Conductor Alondra de la Parra makes a strong local debut with the Vancouver Symphony Orchestra

    1 of 1 2 of 1

      Conducted by Alondra de la Parra. At the Orpheum Theatre on Saturday, November 3. Continues tonight (November 5)

      You’ve got to laugh at the VSO’s preconcert announcement exhorting the audience to “enjoy the silence” between symphonic movements. Yes, that’s good concert etiquette, but does management need to make it quite so clear that spontaneous outbursts of joy are unwelcome?

      I’m told that this was not always so: that during classical music’s classical era, listeners could be far from contained. And in that light, Mexican conductor Alondra de la Parra’s local debut could be seen as a happy throwback to times when listeners were far from hesitant to make their opinions known. So it seemed, at least at the end of the first, “Allegro non troppo” movement of Johannes Brahms’s Symphony No. 4 in E minor, when a rowdy minority of listeners forgot their instructions and clapped, almost involuntarily, in a show of unrestrained glee.

      As for those of us who remained more or less mute, I’m sure I was not the only one stifling little moans of delight. Tottering warhorse that it is—so beloved in the U.K. that Rick Wakeman gave it a solo makeover on an early Yes LP—Brahms’s 1885 masterpiece sounded new on Saturday night.

      It would be easy to resist the hype around de la Parra’s arrival on the international scene, but given this performance it’s obvious that she’s the real thing: not just a sinuous extrovert in close-fitting togs, but a born musician with a firm grasp on how to draw the best out of an orchestra. Beautifully paced, with especially lovely work from the brass and woodwinds, her Brahms was as good as it gets.

      Overall, it was a good night for looking at classics with new eyes—and listening with new ears. Preceding the Brahms, and the intermission, de la Parra and pianist Angela Cheng teamed up on Wolfgang Amadeus Mozart’s Piano Concerto No. 20 in D Minor. A welcome break from Wolfie’s endless parade of major-key clones, this has more intrinsic drama than most Mozart, which Cheng milked with an unusually assertive left hand and a fair bit of sly wit. She’s probably played this piece thousands of times, and approached it with the knowing affection of old love.

      To open the program, de la Parra and the VSO chose composer-in-residence Edward Top’s first orchestral composition, Symphony Golden Dragon. Written in 2000, early on in the former violinist’s compositional career, this portrait of Chinese New Year in Bangkok is a stylistic mish-mash, incorporating a brassy overture with strong echoes of jazz arranger Gil Evans’s work, string writing very much in the hyper-dramatic mode of Hollywood soundtrack artist Erich Korngold, timbral effects sourced from Györgi Ligeti, and plenty of sound effects, including firecrackers, gunshots, and a simulated game of mahjong.

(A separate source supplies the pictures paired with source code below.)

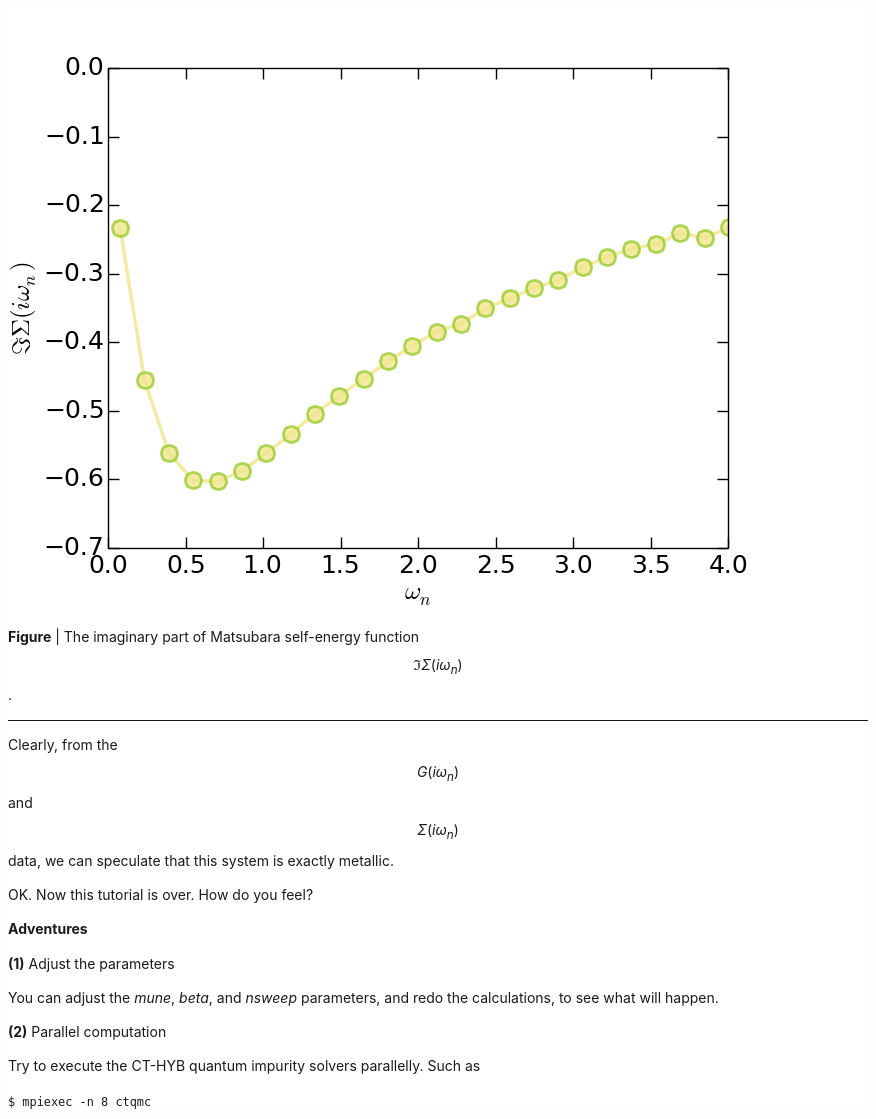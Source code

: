 ![sigf image](../figure/11sigf.png)

**Figure** | The imaginary part of Matsubara self-energy function $$\Im \Sigma(i\omega_n)$$.

---

Clearly, from the $$ G(i\omega_n) $$ and $$\Sigma(i\omega_n)$$ data, we can speculate that this system is exactly metallic.

OK. Now this tutorial is over. How do you feel?

**Adventures**

**(1)** Adjust the parameters

You can adjust the *mune*, *beta*, and *nsweep* parameters, and redo the calculations, to see what will happen.

**(2)** Parallel computation

Try to execute the CT-HYB quantum impurity solvers parallelly. Such as 

```
$ mpiexec -n 8 ctqmc
```
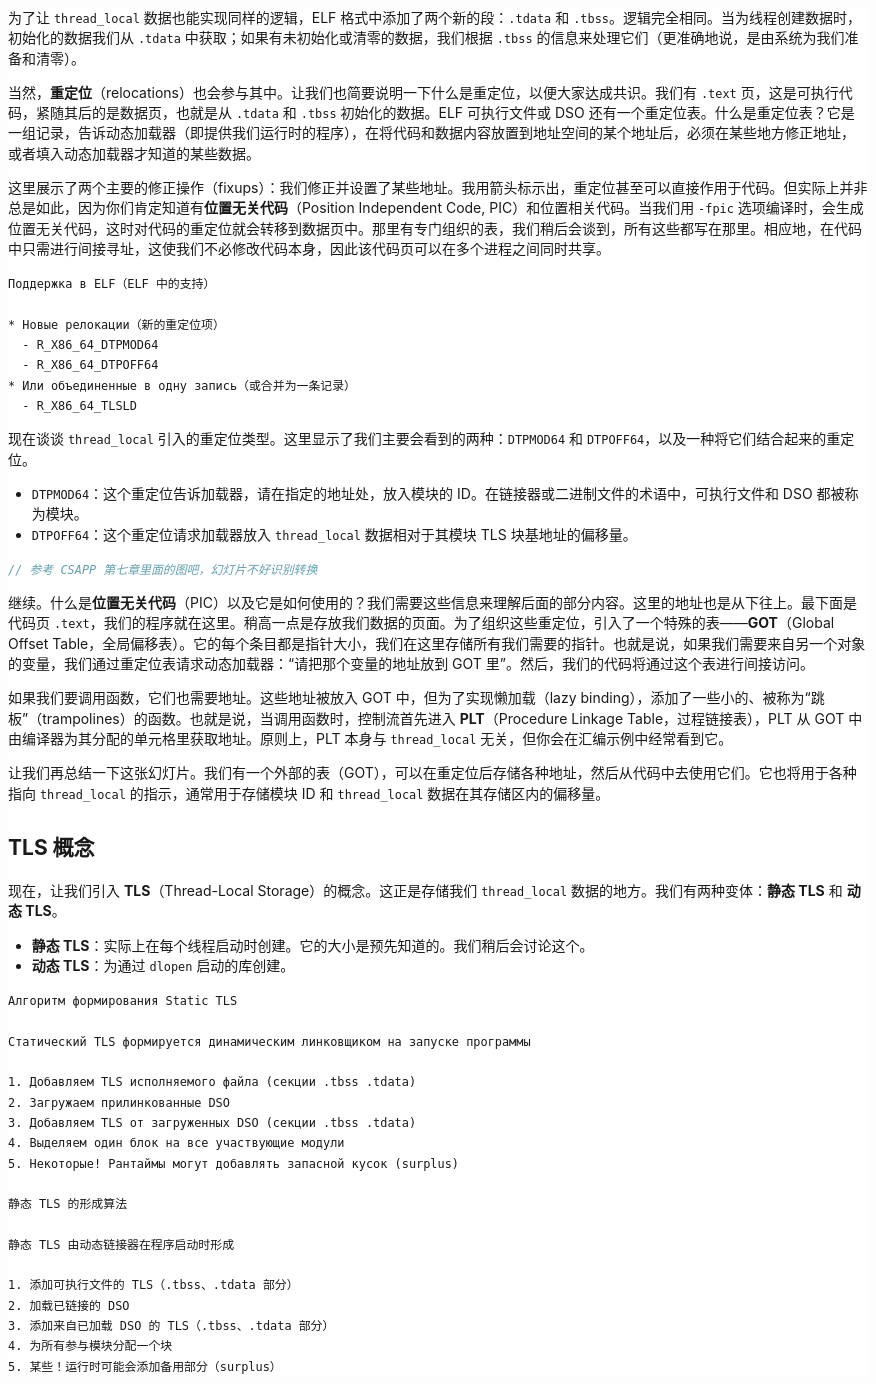 为了让 `thread_local` 数据也能实现同样的逻辑，ELF 格式中添加了两个新的段：`.tdata` 和 `.tbss`。逻辑完全相同。当为线程创建数据时，初始化的数据我们从 `.tdata` 中获取；如果有未初始化或清零的数据，我们根据 `.tbss` 的信息来处理它们（更准确地说，是由系统为我们准备和清零）。

当然，**重定位**（relocations）也会参与其中。让我们也简要说明一下什么是重定位，以便大家达成共识。我们有 `.text` 页，这是可执行代码，紧随其后的是数据页，也就是从 `.tdata` 和 `.tbss` 初始化的数据。ELF 可执行文件或 DSO 还有一个重定位表。什么是重定位表？它是一组记录，告诉动态加载器（即提供我们运行时的程序），在将代码和数据内容放置到地址空间的某个地址后，必须在某些地方修正地址，或者填入动态加载器才知道的某些数据。

这里展示了两个主要的修正操作（fixups）：我们修正并设置了某些地址。我用箭头标示出，重定位甚至可以直接作用于代码。但实际上并非总是如此，因为你们肯定知道有**位置无关代码**（Position Independent Code, PIC）和位置相关代码。当我们用 `-fpic` 选项编译时，会生成位置无关代码，这时对代码的重定位就会转移到数据页中。那里有专门组织的表，我们稍后会谈到，所有这些都写在那里。相应地，在代码中只需进行间接寻址，这使我们不必修改代码本身，因此该代码页可以在多个进程之间同时共享。

```
Поддержка в ELF（ELF 中的支持）

* Новые релокации（新的重定位项）
  - R_X86_64_DTPMOD64
  - R_X86_64_DTPOFF64
* Или объединенные в одну запись（或合并为一条记录）
  - R_X86_64_TLSLD
```

现在谈谈 `thread_local` 引入的重定位类型。这里显示了我们主要会看到的两种：`DTPMOD64` 和 `DTPOFF64`，以及一种将它们结合起来的重定位。

- `DTPMOD64`：这个重定位告诉加载器，请在指定的地址处，放入模块的 ID。在链接器或二进制文件的术语中，可执行文件和 DSO 都被称为模块。
- `DTPOFF64`：这个重定位请求加载器放入 `thread_local` 数据相对于其模块 TLS 块基地址的偏移量。

```cpp
// 参考 CSAPP 第七章里面的图吧，幻灯片不好识别转换
```

继续。什么是**位置无关代码**（PIC）以及它是如何使用的？我们需要这些信息来理解后面的部分内容。这里的地址也是从下往上。最下面是代码页 `.text`，我们的程序就在这里。稍高一点是存放我们数据的页面。为了组织这些重定位，引入了一个特殊的表——**GOT**（Global Offset Table，全局偏移表）。它的每个条目都是指针大小，我们在这里存储所有我们需要的指针。也就是说，如果我们需要来自另一个对象的变量，我们通过重定位表请求动态加载器：“请把那个变量的地址放到 GOT 里”。然后，我们的代码将通过这个表进行间接访问。

如果我们要调用函数，它们也需要地址。这些地址被放入 GOT 中，但为了实现懒加载（lazy binding），添加了一些小的、被称为“跳板”（trampolines）的函数。也就是说，当调用函数时，控制流首先进入 **PLT**（Procedure Linkage Table，过程链接表），PLT 从 GOT 中由编译器为其分配的单元格里获取地址。原则上，PLT 本身与 `thread_local` 无关，但你会在汇编示例中经常看到它。

让我们再总结一下这张幻灯片。我们有一个外部的表（GOT），可以在重定位后存储各种地址，然后从代码中去使用它们。它也将用于各种指向 `thread_local` 的指示，通常用于存储模块 ID 和 `thread_local` 数据在其存储区内的偏移量。

## TLS 概念

现在，让我们引入 **TLS**（Thread-Local Storage）的概念。这正是存储我们 `thread_local` 数据的地方。我们有两种变体：**静态 TLS** 和 **动态 TLS**。

- **静态 TLS**：实际上在每个线程启动时创建。它的大小是预先知道的。我们稍后会讨论这个。
- **动态 TLS**：为通过 `dlopen` 启动的库创建。

```
Алгоритм формирования Static TLS

Статический TLS формируется динамическим линковщиком на запуске программы

1. Добавляем TLS исполняемого файла (секции .tbss .tdata)
2. Загружаем прилинкованные DSO
3. Добавляем TLS от загруженных DSO (секции .tbss .tdata)
4. Выделяем один блок на все участвующие модули
5. Некоторые! Рантаймы могут добавлять запасной кусок (surplus)

静态 TLS 的形成算法

静态 TLS 由动态链接器在程序启动时形成

1. 添加可执行文件的 TLS（.tbss、.tdata 部分）
2. 加载已链接的 DSO
3. 添加来自已加载 DSO 的 TLS（.tbss、.tdata 部分）
4. 为所有参与模块分配一个块
5. 某些！运行时可能会添加备用部分（surplus）
```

      In his preconcert talk, Top acknowledged that it’s the work of a young composer, ready to impress but perhaps not quite so ready to edit himself. Still, de la Parra readily articulated the work’s thematic core—a dreamlike expression of street life and the collective unconscious—and coaxed especially powerful playing from the low brass and an expanded percussion section.

      A young conductor who can animate Mozart’s corpse, find fresh beauty in a late-Romantic classic, and navigate the complexities of postmodern composition? De la Parra won a roomful of fans with her Vancouver debut, and we’re all now anticipating her return.